**BRIEF**.
Please retype the listing below exactly as it stands, skipping any pictures.

**LISTED RECORDS**.
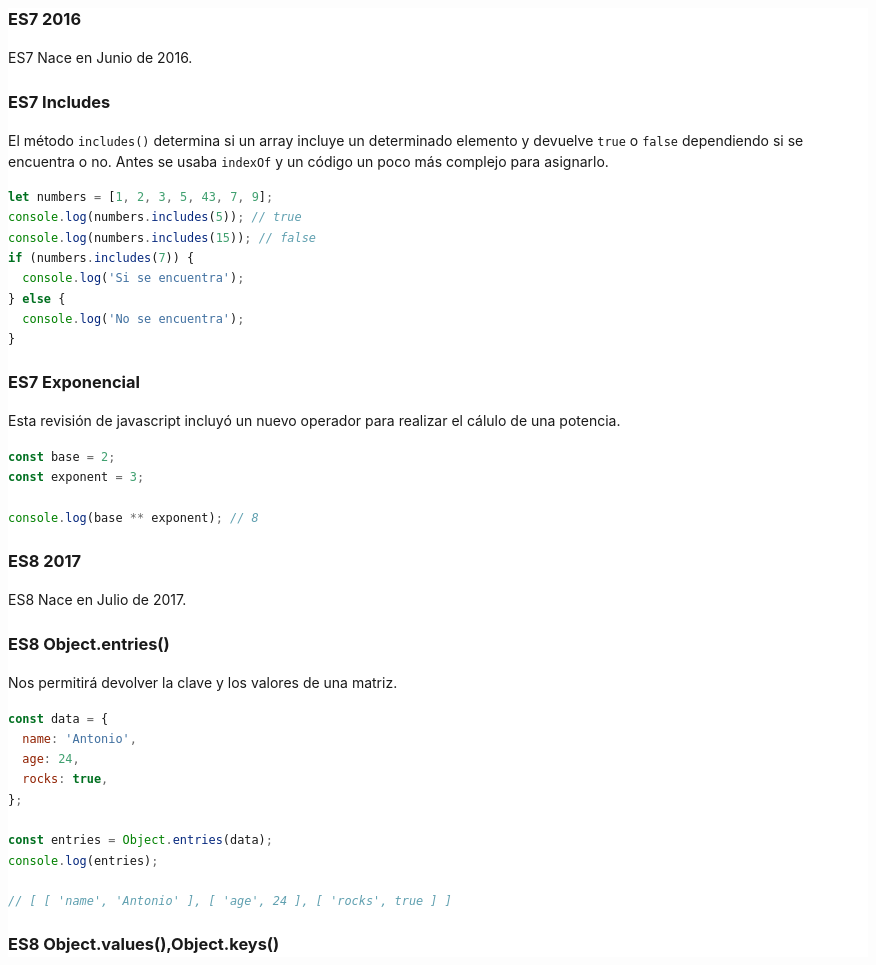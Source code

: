 ### **ES7 2016**

ES7 Nace en Junio de 2016.

### ES7 Includes

El método `includes()` determina si un array incluye un determinado elemento y devuelve `true` o `false` dependiendo si se encuentra o no. Antes se usaba `indexOf` y un código un poco más complejo para asignarlo.

```js
let numbers = [1, 2, 3, 5, 43, 7, 9];
console.log(numbers.includes(5)); // true
console.log(numbers.includes(15)); // false
if (numbers.includes(7)) {
  console.log('Si se encuentra');
} else {
  console.log('No se encuentra');
}
```

### ES7 Exponencial

Esta revisión de javascript incluyó un nuevo operador para realizar el cálulo de una potencia.

```js
const base = 2;
const exponent = 3;

console.log(base ** exponent); // 8
```

### **ES8 2017**

ES8 Nace en Julio de 2017.

### ES8 Object.entries()

Nos permitirá devolver la clave y los valores de una matriz.

```js
const data = {
  name: 'Antonio',
  age: 24,
  rocks: true,
};

const entries = Object.entries(data);
console.log(entries);

// [ [ 'name', 'Antonio' ], [ 'age', 24 ], [ 'rocks', true ] ]
```

### ES8 Object.values(),Object.keys()
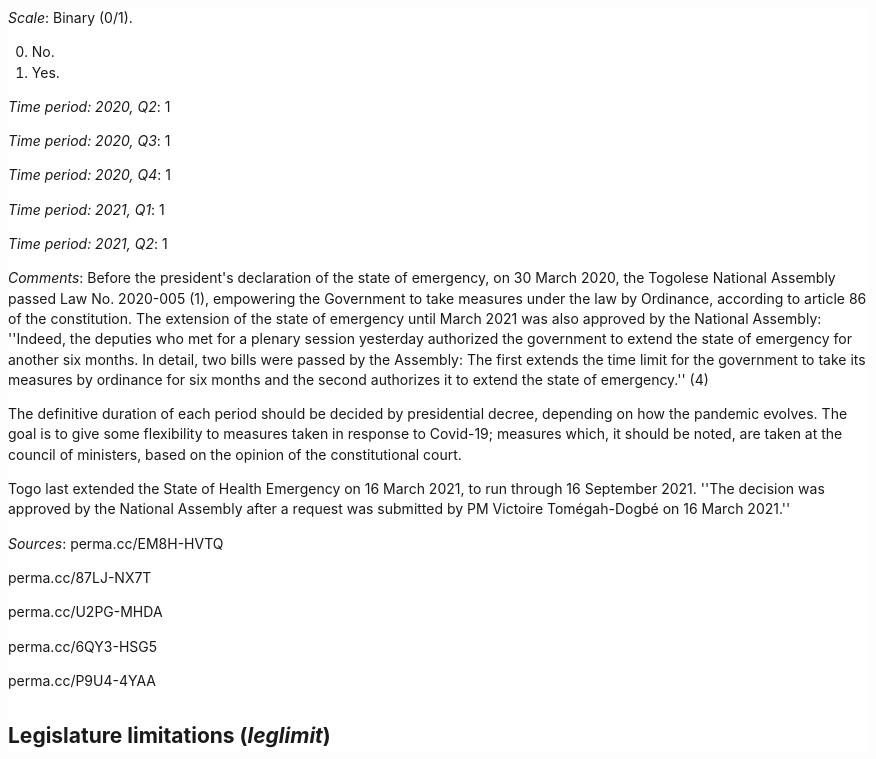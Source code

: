 

*Scale*: Binary (0/1). 

 0. No. 
 1. Yes.

 
*Time period: 2020, Q2*: 1

 
*Time period: 2020, Q3*: 1

 
*Time period: 2020, Q4*: 1

 
*Time period: 2021, Q1*: 1

 
*Time period: 2021, Q2*: 1

 

*Comments*:
 Before the president's declaration of the state of emergency, on 30 March 2020, the Togolese National Assembly passed Law No. 2020-005 (1), empowering the Government to take measures under the law by Ordinance, according to article 86 of the constitution.
The extension of the state of emergency until March 2021 was also approved by the National Assembly: 
''Indeed, the deputies who met for a plenary session yesterday authorized the government to extend the state of emergency for another six months. In detail, two bills were passed by the Assembly: The first extends the time limit for the government to take its measures by ordinance for six months and the second authorizes it to extend the state of emergency.'' (4)

The definitive duration of each period should be decided by presidential decree, depending on how the pandemic evolves. The goal is to give some flexibility to measures taken in response to Covid-19; measures which, it should be noted, are taken at the council of ministers, based on the opinion of the constitutional court. 

Togo last extended the State of Health Emergency on 16 March 2021, to run through 16 September 2021. ''The decision was approved by the National Assembly after a request was submitted by PM Victoire Tomégah-Dogbé on 16 March 2021.'' 

*Sources*:
 perma.cc/EM8H-HVTQ


perma.cc/87LJ-NX7T


perma.cc/U2PG-MHDA


perma.cc/6QY3-HSG5


perma.cc/P9U4-4YAA





## Legislature limitations (*leglimit*)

**WRITTEN RESPONSE**.
Source code

: ### **ES7 2016**

ES7 Nace en Junio de 2016.

### ES7 Includes

El método `includes()` determina si un array incluye un determinado elemento y devuelve `true` o `false` dependiendo si se encuentra o no. Antes se usaba `indexOf` y un código un poco más complejo para asignarlo.

```js
let numbers = [1, 2, 3, 5, 43, 7, 9];
console.log(numbers.includes(5)); // true
console.log(numbers.includes(15)); // false
if (numbers.includes(7)) {
  console.log('Si se encuentra');
} else {
  console.log('No se encuentra');
}
```

### ES7 Exponencial

Esta revisión de javascript incluyó un nuevo operador para realizar el cálulo de una potencia.

```js
const base = 2;
const exponent = 3;

console.log(base ** exponent); // 8
```

### **ES8 2017**

ES8 Nace en Julio de 2017.

### ES8 Object.entries()

Nos permitirá devolver la clave y los valores de una matriz.

```js
const data = {
  name: 'Antonio',
  age: 24,
  rocks: true,
};

const entries = Object.entries(data);
console.log(entries);

// [ [ 'name', 'Antonio' ], [ 'age', 24 ], [ 'rocks', true ] ]
```

### ES8 Object.values(),Object.keys()
Source code

: 

*Scale*: Binary (0/1). 

 0. No. 
 1. Yes.

 
*Time period: 2020, Q2*: 1

 
*Time period: 2020, Q3*: 1

 
*Time period: 2020, Q4*: 1

 
*Time period: 2021, Q1*: 1

 
*Time period: 2021, Q2*: 1

 

*Comments*:
 Before the president's declaration of the state of emergency, on 30 March 2020, the Togolese National Assembly passed Law No. 2020-005 (1), empowering the Government to take measures under the law by Ordinance, according to article 86 of the constitution.
The extension of the state of emergency until March 2021 was also approved by the National Assembly: 
''Indeed, the deputies who met for a plenary session yesterday authorized the government to extend the state of emergency for another six months. In detail, two bills were passed by the Assembly: The first extends the time limit for the government to take its measures by ordinance for six months and the second authorizes it to extend the state of emergency.'' (4)

The definitive duration of each period should be decided by presidential decree, depending on how the pandemic evolves. The goal is to give some flexibility to measures taken in response to Covid-19; measures which, it should be noted, are taken at the council of ministers, based on the opinion of the constitutional court. 

Togo last extended the State of Health Emergency on 16 March 2021, to run through 16 September 2021. ''The decision was approved by the National Assembly after a request was submitted by PM Victoire Tomégah-Dogbé on 16 March 2021.'' 

*Sources*:
 perma.cc/EM8H-HVTQ


perma.cc/87LJ-NX7T


perma.cc/U2PG-MHDA


perma.cc/6QY3-HSG5


perma.cc/P9U4-4YAA





## Legislature limitations (*leglimit*)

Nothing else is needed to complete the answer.